Sunday July 14, 2024

Few female candidates in Indian state polls reflects failure to boost women politicians

By our correspondents
February 08, 2017

The pitiful show of female candidates in India’s state elections is an indictment of the failure of successive governments to enact a two-decade-old bill to give women a stronger voice in parliament, activists said.

In the world’s largest democracy, women hold only 12 percent of seats in the lower and upper houses of parliament combined, says the Inter-Parliamentary Union (IPU) - just over half the global average of 23 percent.

After years of lobbying by activists, a bill - which provides for one-third of the seats in national and state assemblies to be reserved for women - was passed by the upper house in 2010.Yet it has faced vehement resistance from male lawmakers and has failed to be tabled for discussion in the lower house, despite pledges by successive governments over the last seven years to enact the legislation.

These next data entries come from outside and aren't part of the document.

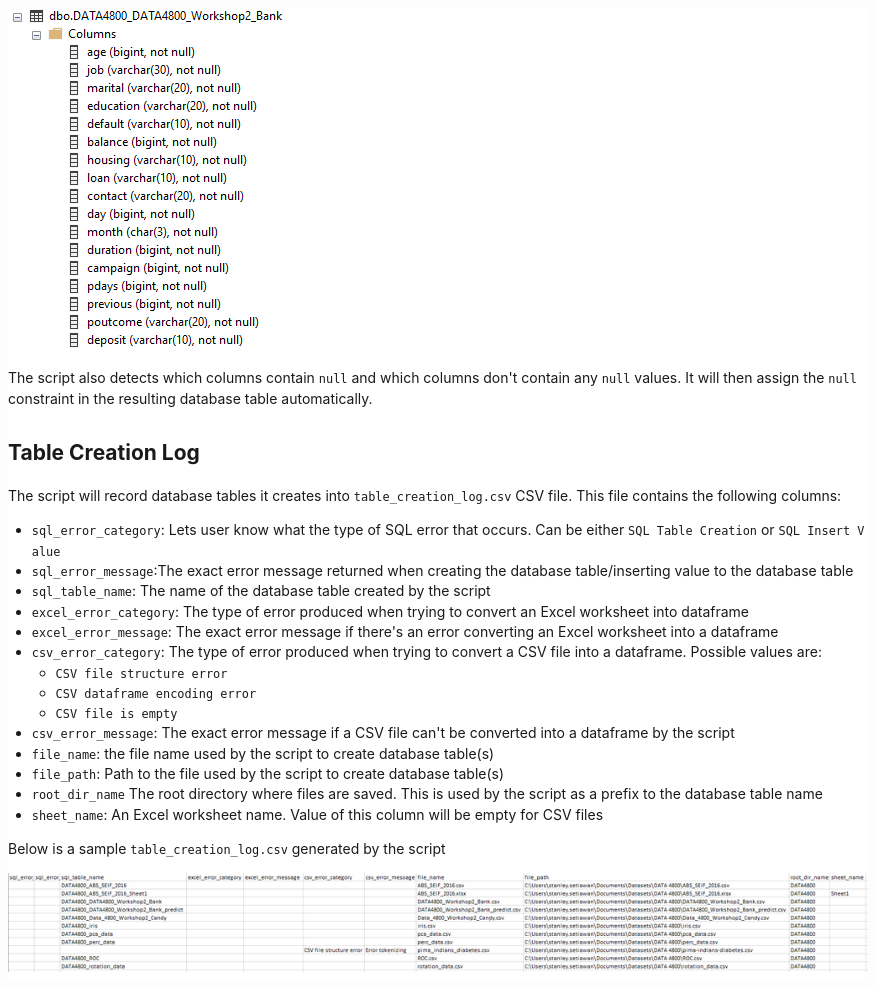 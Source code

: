 ![Database Table Output Sample](readme_images/Database_Table_Output_Sample.png)

The script also detects which columns contain `null` and which columns don't contain any `null` values. It will then assign the `null` constraint in the resulting database table automatically. 

## Table Creation Log

The script will record database tables it creates into `table_creation_log.csv` CSV file. This file contains the following columns:

- `sql_error_category`: Lets user know what the type of SQL error that occurs. Can be either `SQL Table Creation` or `SQL Insert Value`
- `sql_error_message`:The exact error message returned when creating the database table/inserting value to the database table
- `sql_table_name`: The name of the database table created by the script
- `excel_error_category`: The type of error produced when trying to convert an Excel worksheet into dataframe
- `excel_error_message`: The exact error message if there's an error converting an Excel worksheet into a dataframe
- `csv_error_category`: The type of error produced when trying to convert a CSV file into a dataframe. Possible values are:
  - `CSV file structure error`
  - `CSV dataframe encoding error`
  - `CSV file is empty`
- `csv_error_message`: The exact error message if a CSV file can't be converted into a dataframe by the script
- `file_name`: the file name used by the script to create database table(s)
- `file_path`: Path to the file used by the script to create database table(s)
- `root_dir_name` The root directory where files are saved. This is used by the script as a prefix to the database table name
- `sheet_name`: An Excel worksheet name. Value of this column will be empty for CSV files

Below is a sample `table_creation_log.csv` generated by the script

![Table Creation Log Sample](readme_images/table_creation_log_sample.png)
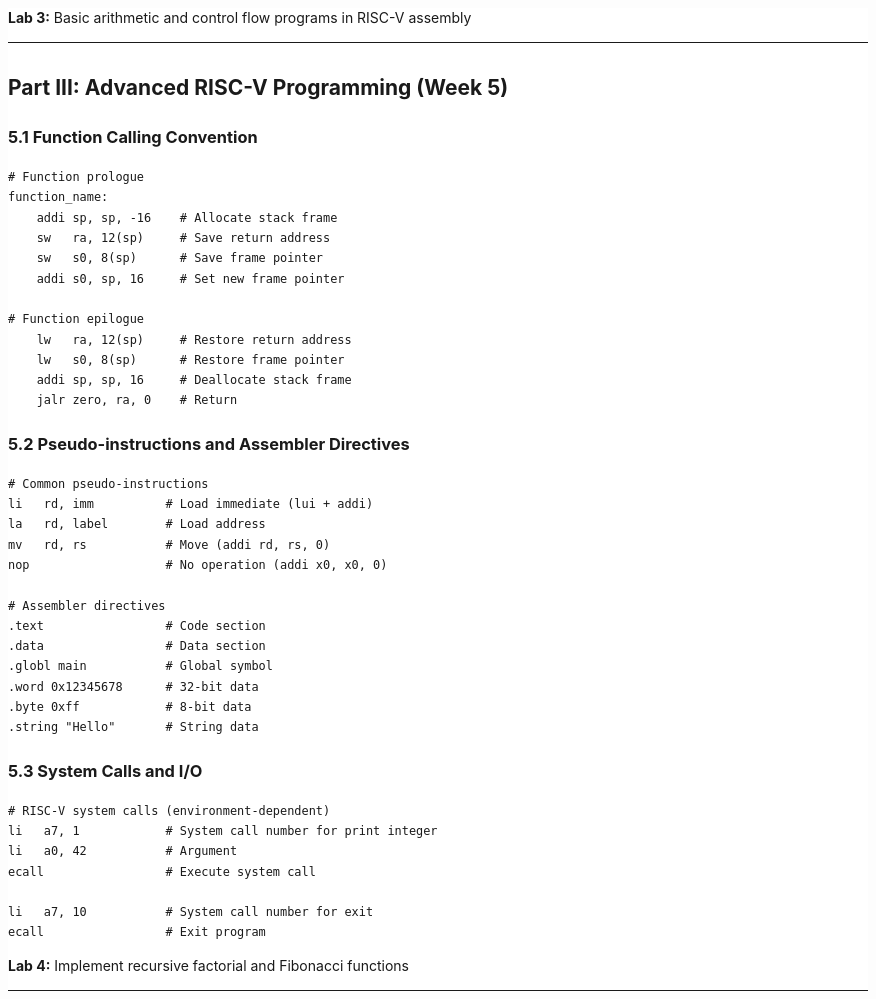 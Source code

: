 **Lab 3:** Basic arithmetic and control flow programs in RISC-V assembly

---

## Part III: Advanced RISC-V Programming (Week 5)

### 5.1 Function Calling Convention
```assembly
# Function prologue
function_name:
    addi sp, sp, -16    # Allocate stack frame
    sw   ra, 12(sp)     # Save return address
    sw   s0, 8(sp)      # Save frame pointer
    addi s0, sp, 16     # Set new frame pointer

# Function epilogue
    lw   ra, 12(sp)     # Restore return address
    lw   s0, 8(sp)      # Restore frame pointer
    addi sp, sp, 16     # Deallocate stack frame
    jalr zero, ra, 0    # Return
```

### 5.2 Pseudo-instructions and Assembler Directives
```assembly
# Common pseudo-instructions
li   rd, imm          # Load immediate (lui + addi)
la   rd, label        # Load address
mv   rd, rs           # Move (addi rd, rs, 0)
nop                   # No operation (addi x0, x0, 0)

# Assembler directives
.text                 # Code section
.data                 # Data section
.globl main           # Global symbol
.word 0x12345678      # 32-bit data
.byte 0xff            # 8-bit data
.string "Hello"       # String data
```

### 5.3 System Calls and I/O
```assembly
# RISC-V system calls (environment-dependent)
li   a7, 1            # System call number for print integer
li   a0, 42           # Argument
ecall                 # Execute system call

li   a7, 10           # System call number for exit
ecall                 # Exit program
```

**Lab 4:** Implement recursive factorial and Fibonacci functions

---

The National Alliance for the Women’s Reservation Bill, a coalition of over 20 women’s rights organisations, said their research showed in polls currently taking place across five Indian states, women made up less than 6 percent of candidates.

“Women face so many difficulties in India and it is the same in political parties. Just enter these male-dominated, patriarchal political party offices and you will realise how difficult it is to survive as a woman in politics in India,” said Ranjana Kumari, director of the Centre for Social Research.

“They never talk about it openly, but women face everything from sexual harassment to discrimination.

As a result our women are not getting the space they deserve in the political decision-making process,” Kumari told a news conference.

The state polls - taking place in Punjab, Uttar Pradesh and Uttarakhand in the north, Goa in the southwest and Manipur in the northeast - show abysmally low numbers of women being fielded by all parties, including Prime Minister Narendra’s Modi’s Bharatiya Janata Party (BJP), said the alliance.

For example, in Uttar Pradesh - India’s most populous state with 200 million people - the BJP has given 11 percent of seats to women candidates. Other parties such as the Congress Party, Samajwadi Party and Bahujan Samaj Party have allocated 5, 12 and 5 percent respectively to women.

India is ranked 87 out of 144 countries in the Global Gender Gap 2016, an annual report by the World Economic Forum which measures how women fare in areas such as economic participation, health, education and political representation.

Experts say among the women’s issues that need to be addressed in India such as sexual violence, discrimination in health, education and employment, one of the most important is to ensure that women have a voice in the highest seats of power.

“This issue - women’s participation in decision-making in parliament is not a women’s issue, it is a social issue. It is part of the Constitution of India which guarantees equality for both men and women,” said Jyotsna Chatterjee, director of the Joint Women’s Programme.

“This government as well as the main opposition Congress party have put it in their manifestos, and many of us voted for them because of this. They now should honour their pledge and bring it before parliament.”

The IPU ranks India’s representation of women in national parliament well below neighbouring states such as Pakistan, which has 21 percent female representation, Afghanistan with 28 percent, Nepal with 30 percent, and Bangladesh with 20 percent.